This will require government to have a balanced budget every 2 years. 

Summary
What this Proposition will do is ...
1. Establish a two-year state budget cycle
2. Prohibit the California State Legislature from creating expenditures of more than $25 million unless offsetting       revenues or spending cuts are identified.
3. Permit the Governor of California to cut the budget unilaterally during declared fiscal emergencies if the state Legislature fails to act.
4. Require performance reviews of all state programs
5. Require performance goals in State and local budgets
6. Require publication of bills at least three days prior to a vote by the State Senate or Assembly

 

Controversy
  •       This will allow the Governor limited ability to reduce state spending- meaning that he can cut funding to projects that are financed with the general fund that are not Constitutionally protected.
  •          It is said that if this passes the changes could be challenged and taken to court.
  •         The argument against the reform says they are not against the idea but they are opposed to the wording
Fiscal Impact
This will reduce the general fund $200 million annualy and alocate it to local government. It will make the State government more accountable, responsible, and efficient; thus potentialy offseting its cost. There is no accurate prediction on what effect this will have but it could be substantial.
Questions -
  1. Do you want to Try a new system that could make our goverment more efficient and effective?

YES vote- The state would adopt this new policy

No vote- The state would not adopt the new policy
Notes-
  • This doesn’t ‘cost’ the State $200 million.

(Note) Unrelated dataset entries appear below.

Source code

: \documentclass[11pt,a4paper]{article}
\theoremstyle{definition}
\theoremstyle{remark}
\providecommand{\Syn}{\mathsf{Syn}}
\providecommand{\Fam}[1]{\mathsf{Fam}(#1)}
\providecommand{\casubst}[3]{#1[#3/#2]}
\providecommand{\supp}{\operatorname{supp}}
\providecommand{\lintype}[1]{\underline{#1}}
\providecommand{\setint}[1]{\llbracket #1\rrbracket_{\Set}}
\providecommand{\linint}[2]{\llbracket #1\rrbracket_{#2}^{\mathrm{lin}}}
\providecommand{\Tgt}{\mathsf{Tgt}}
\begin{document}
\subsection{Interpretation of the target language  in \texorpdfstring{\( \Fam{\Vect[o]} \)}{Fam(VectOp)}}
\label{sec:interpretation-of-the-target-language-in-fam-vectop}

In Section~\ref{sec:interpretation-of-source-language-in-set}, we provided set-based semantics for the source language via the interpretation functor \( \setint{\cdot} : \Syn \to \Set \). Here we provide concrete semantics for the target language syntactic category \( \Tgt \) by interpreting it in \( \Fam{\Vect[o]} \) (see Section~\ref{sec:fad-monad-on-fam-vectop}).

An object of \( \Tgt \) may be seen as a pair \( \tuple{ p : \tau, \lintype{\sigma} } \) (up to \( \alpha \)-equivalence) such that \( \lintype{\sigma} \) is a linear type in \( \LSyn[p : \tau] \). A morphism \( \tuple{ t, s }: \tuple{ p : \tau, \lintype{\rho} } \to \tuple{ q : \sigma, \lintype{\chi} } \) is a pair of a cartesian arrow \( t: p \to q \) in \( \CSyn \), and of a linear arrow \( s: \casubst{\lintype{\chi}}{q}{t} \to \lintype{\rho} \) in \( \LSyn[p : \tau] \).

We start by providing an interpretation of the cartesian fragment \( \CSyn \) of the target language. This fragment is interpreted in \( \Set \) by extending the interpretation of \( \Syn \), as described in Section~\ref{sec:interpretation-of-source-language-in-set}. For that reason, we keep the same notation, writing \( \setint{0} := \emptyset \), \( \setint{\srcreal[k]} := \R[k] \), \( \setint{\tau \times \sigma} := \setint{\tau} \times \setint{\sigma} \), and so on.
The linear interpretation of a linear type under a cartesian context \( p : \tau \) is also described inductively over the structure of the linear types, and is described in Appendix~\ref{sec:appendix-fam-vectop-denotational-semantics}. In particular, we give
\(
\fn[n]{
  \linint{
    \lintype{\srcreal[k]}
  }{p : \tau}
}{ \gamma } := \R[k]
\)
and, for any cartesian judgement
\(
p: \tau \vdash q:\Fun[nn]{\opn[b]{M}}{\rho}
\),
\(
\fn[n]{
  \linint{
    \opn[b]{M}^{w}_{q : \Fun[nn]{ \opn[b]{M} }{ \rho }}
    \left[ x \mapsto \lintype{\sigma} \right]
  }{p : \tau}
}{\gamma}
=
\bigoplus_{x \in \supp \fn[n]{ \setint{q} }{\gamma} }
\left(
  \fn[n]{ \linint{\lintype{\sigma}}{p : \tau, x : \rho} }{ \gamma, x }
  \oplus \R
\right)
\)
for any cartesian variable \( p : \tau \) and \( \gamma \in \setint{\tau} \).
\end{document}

It moves the money away from the State, and puts it into the hands of local governments upon receipt, by the State, of an Action Plan submitted by the local government. Locally elected officials spend tax money how they see fit for their communities upon local voter approval.
  • Spending increases cannot be enacted without a corresponding increase in revenue.  Revenue (tax) decreases must accompany spending decreases. In other words, they’ll have to show how they’re paying for these things.
  • Section 12(k) is interesting: No compensation for lawmakers that fail to pass a budget on time. If they do eventually get around to it, they still forfeit all their pay for the days that the budget was late. No more retroactive pay for what should have been done on time. Really-would your Boss keep you around (let alone pay you!) if you turned in your work late every time?
  • Article IV, Section 10(e): The Governor now has line item veto powers on spending bills.
  • Interesting possibilities:
    • With more time available to work on a budget, what will our lawmakers do? Will they spend even more time fund-raising, or get a head start?
    • California’s budget is a guessing game. CA gets most of its money from income taxes (personal, business, corporate). CA also has one of the most cyclical economies in the nation. So, we tend to climb higher and fall harder than the other States. We’ll be passing budgets encompassing 2 years worth of spending under this new law. CA could be in deeper trouble when things get bad. If things get better in the middle of a budget cycle, any surplus would (probably) go to debt reduction, as spending increases would no longer be allowed without corresponding tax increases. This proposition will either be genius, or a Pandora’s Box of trouble.